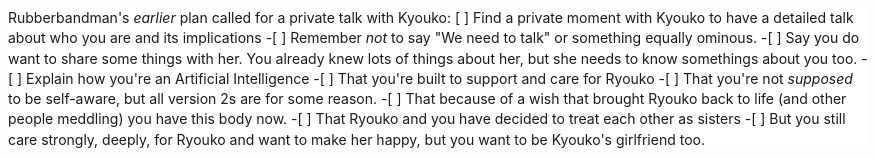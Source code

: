 Rubberbandman's *earlier* plan called for a private talk with Kyouko:
\[ ] Find a private moment with Kyouko to have a detailed talk about who you are and its implications
-\[ ] Remember *not* to say "We need to talk" or something equally ominous.
-\[ ] Say you do want to share some things with her. You already knew lots of things about her, but she needs to know somethings about you too.
-\[ ] Explain how you're an Artificial Intelligence
-\[ ] That you're built to support and care for Ryouko
-\[ ] That you're not *supposed* to be self-aware, but all version 2s are for some reason.
-\[ ] That because of a wish that brought Ryouko back to life (and other people meddling) you have this body now.
-\[ ] That Ryouko and you have decided to treat each other as sisters
-\[ ] But you still care strongly, deeply, for Ryouko and want to make her happy, but you want to be Kyouko's girlfriend too.
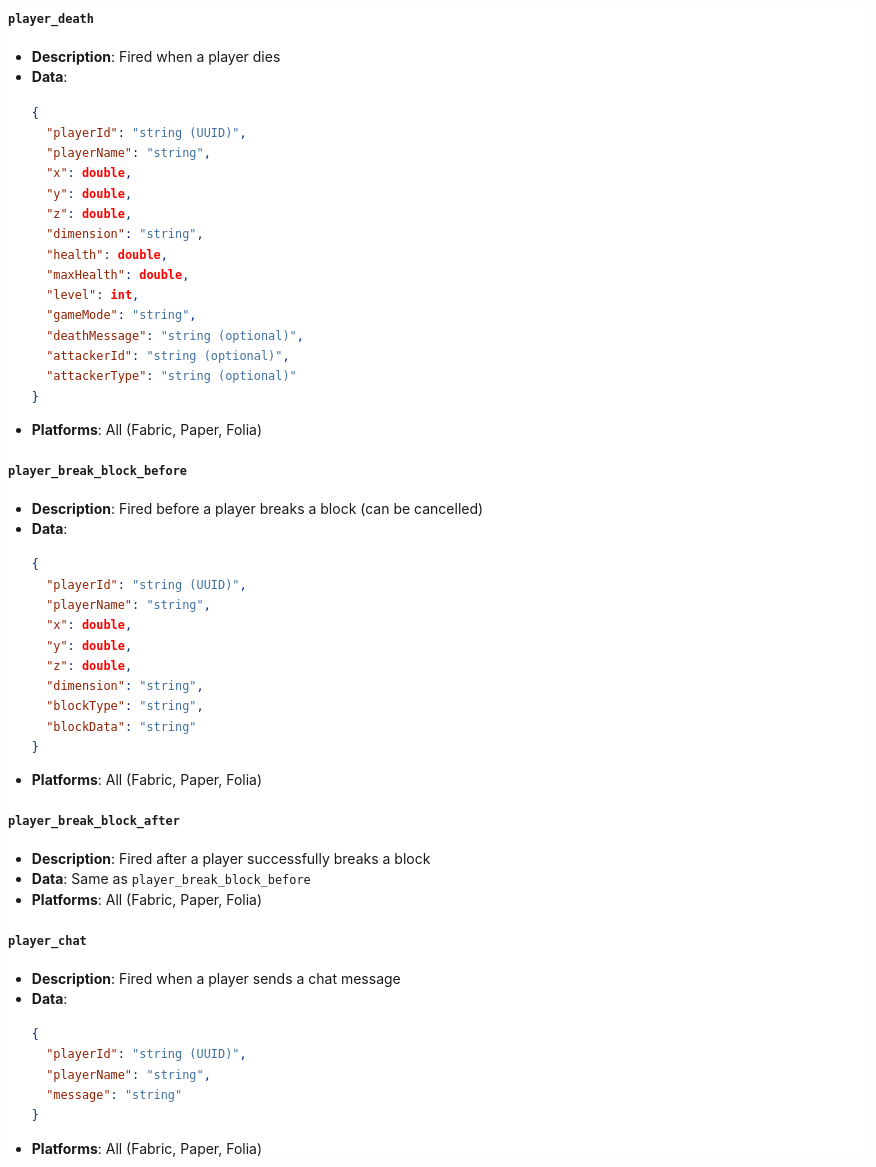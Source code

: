 #### `player_death`
- **Description**: Fired when a player dies
- **Data**:
  ```json
  {
    "playerId": "string (UUID)",
    "playerName": "string",
    "x": double,
    "y": double,
    "z": double,
    "dimension": "string",
    "health": double,
    "maxHealth": double,
    "level": int,
    "gameMode": "string",
    "deathMessage": "string (optional)",
    "attackerId": "string (optional)",
    "attackerType": "string (optional)"
  }
  ```
- **Platforms**: All (Fabric, Paper, Folia)

#### `player_break_block_before`
- **Description**: Fired before a player breaks a block (can be cancelled)
- **Data**:
  ```json
  {
    "playerId": "string (UUID)",
    "playerName": "string",
    "x": double,
    "y": double,
    "z": double,
    "dimension": "string",
    "blockType": "string",
    "blockData": "string"
  }
  ```
- **Platforms**: All (Fabric, Paper, Folia)

#### `player_break_block_after`
- **Description**: Fired after a player successfully breaks a block
- **Data**: Same as `player_break_block_before`
- **Platforms**: All (Fabric, Paper, Folia)

#### `player_chat`
- **Description**: Fired when a player sends a chat message
- **Data**:
  ```json
  {
    "playerId": "string (UUID)",
    "playerName": "string",
    "message": "string"
  }
  ```
- **Platforms**: All (Fabric, Paper, Folia)
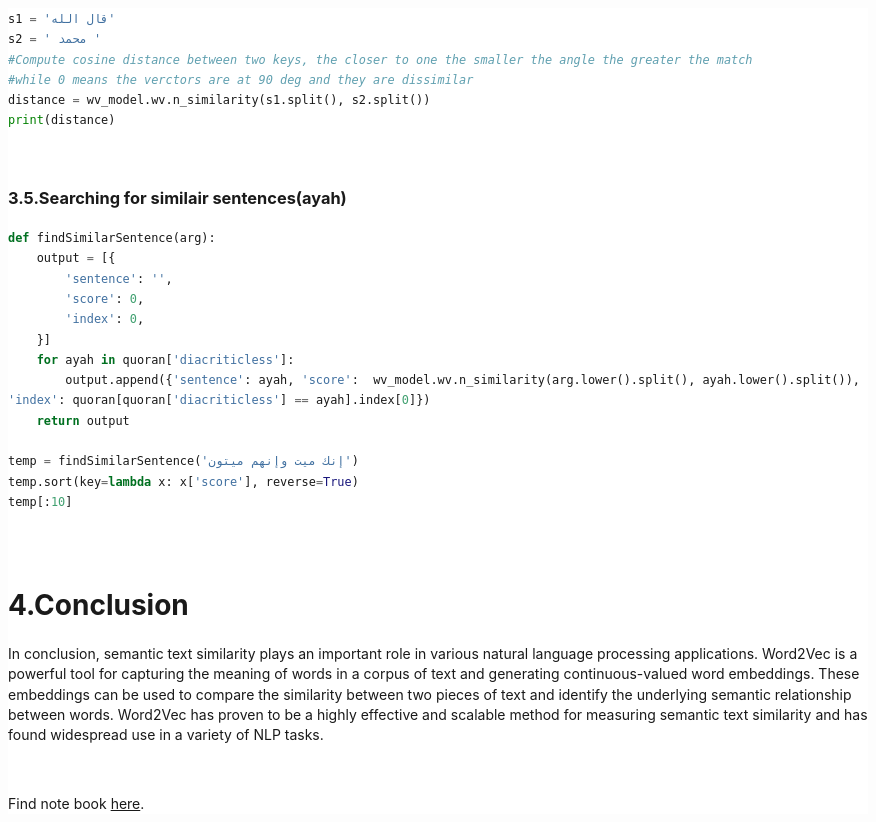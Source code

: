 
```python
s1 = 'قال الله'
s2 = ' محمد '
#Compute cosine distance between two keys, the closer to one the smaller the angle the greater the match
#while 0 means the verctors are at 90 deg and they are dissimilar
distance = wv_model.wv.n_similarity(s1.split(), s2.split())
print(distance)
```

<br />

### 3.5.Searching for similair sentences(ayah)


```python
def findSimilarSentence(arg):
    output = [{
        'sentence': '',
        'score': 0, 
        'index': 0,
    }]
    for ayah in quoran['diacriticless']:
        output.append({'sentence': ayah, 'score':  wv_model.wv.n_similarity(arg.lower().split(), ayah.lower().split()), 'index': quoran[quoran['diacriticless'] == ayah].index[0]})
    return output

temp = findSimilarSentence('إنك ميت وإنهم ميتون')
temp.sort(key=lambda x: x['score'], reverse=True)
temp[:10]
```
<br />

# **4.Conclusion**


In conclusion, semantic text similarity plays an important role in various natural language processing applications. Word2Vec is a powerful tool for capturing the meaning of words in a corpus of text and generating continuous-valued word embeddings. These embeddings can be used to compare the similarity between two pieces of text and identify the underlying semantic relationship between words. Word2Vec has proven to be a highly effective and scalable method for measuring semantic text similarity and has found widespread use in a variety of NLP tasks.

<br />

Find note book [here](https://github.com/AbderraoufBouarrata/Word2Vec-for-STS).

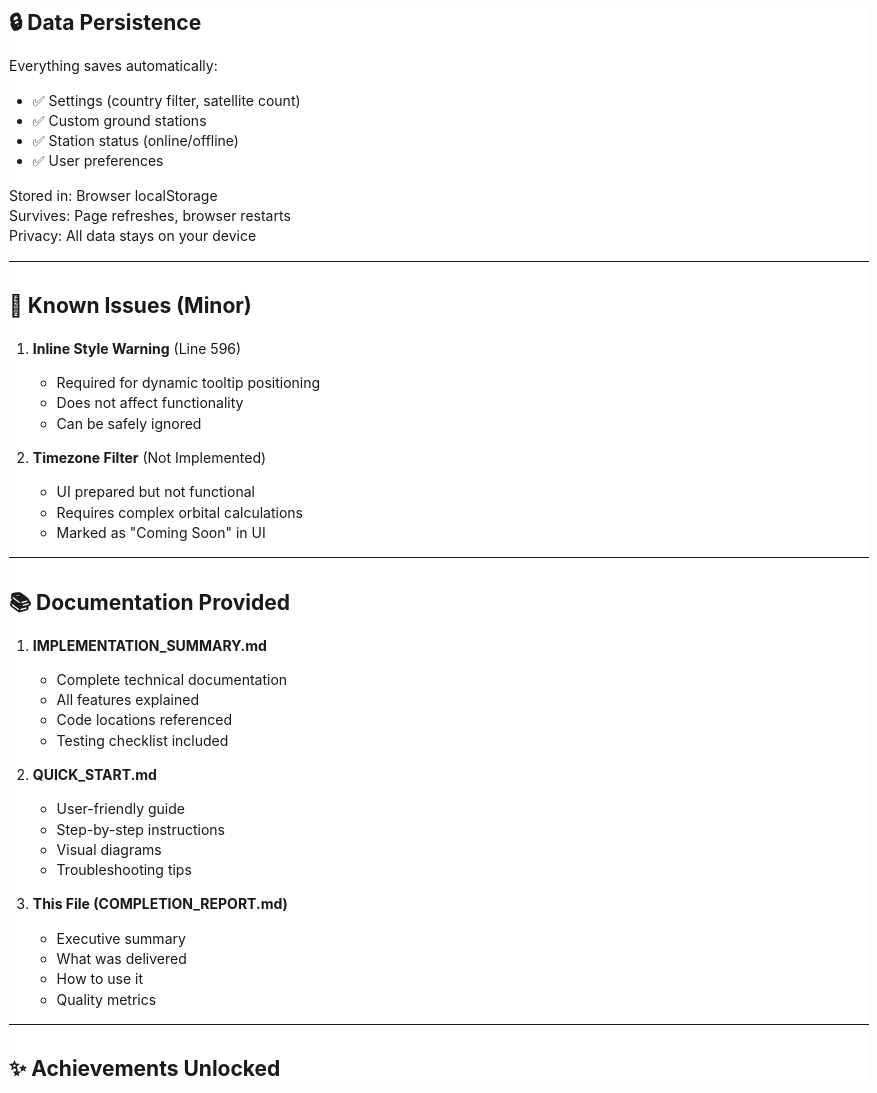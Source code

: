 
## 🔒 Data Persistence

Everything saves automatically:
- ✅ Settings (country filter, satellite count)
- ✅ Custom ground stations
- ✅ Station status (online/offline)
- ✅ User preferences

Stored in: Browser localStorage  
Survives: Page refreshes, browser restarts  
Privacy: All data stays on your device

---

## 🐛 Known Issues (Minor)

1. **Inline Style Warning** (Line 596)
   - Required for dynamic tooltip positioning
   - Does not affect functionality
   - Can be safely ignored

2. **Timezone Filter** (Not Implemented)
   - UI prepared but not functional
   - Requires complex orbital calculations
   - Marked as "Coming Soon" in UI

---

## 📚 Documentation Provided

1. **IMPLEMENTATION_SUMMARY.md**
   - Complete technical documentation
   - All features explained
   - Code locations referenced
   - Testing checklist included

2. **QUICK_START.md**
   - User-friendly guide
   - Step-by-step instructions
   - Visual diagrams
   - Troubleshooting tips

3. **This File (COMPLETION_REPORT.md)**
   - Executive summary
   - What was delivered
   - How to use it
   - Quality metrics

---

## ✨ Achievements Unlocked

TASK INSTRUCTIONS: Repeat, with no pictures, every line from the top of the entries above through the line that has "-\[ ] Remember", keeping each one exact.

FINAL ANSWER:
Source code

: Rubberbandman's *earlier* plan called for a private talk with Kyouko:
\[ ] Find a private moment with Kyouko to have a detailed talk about who you are and its implications
-\[ ] Remember *not* to say "We need to talk" or something equally ominous.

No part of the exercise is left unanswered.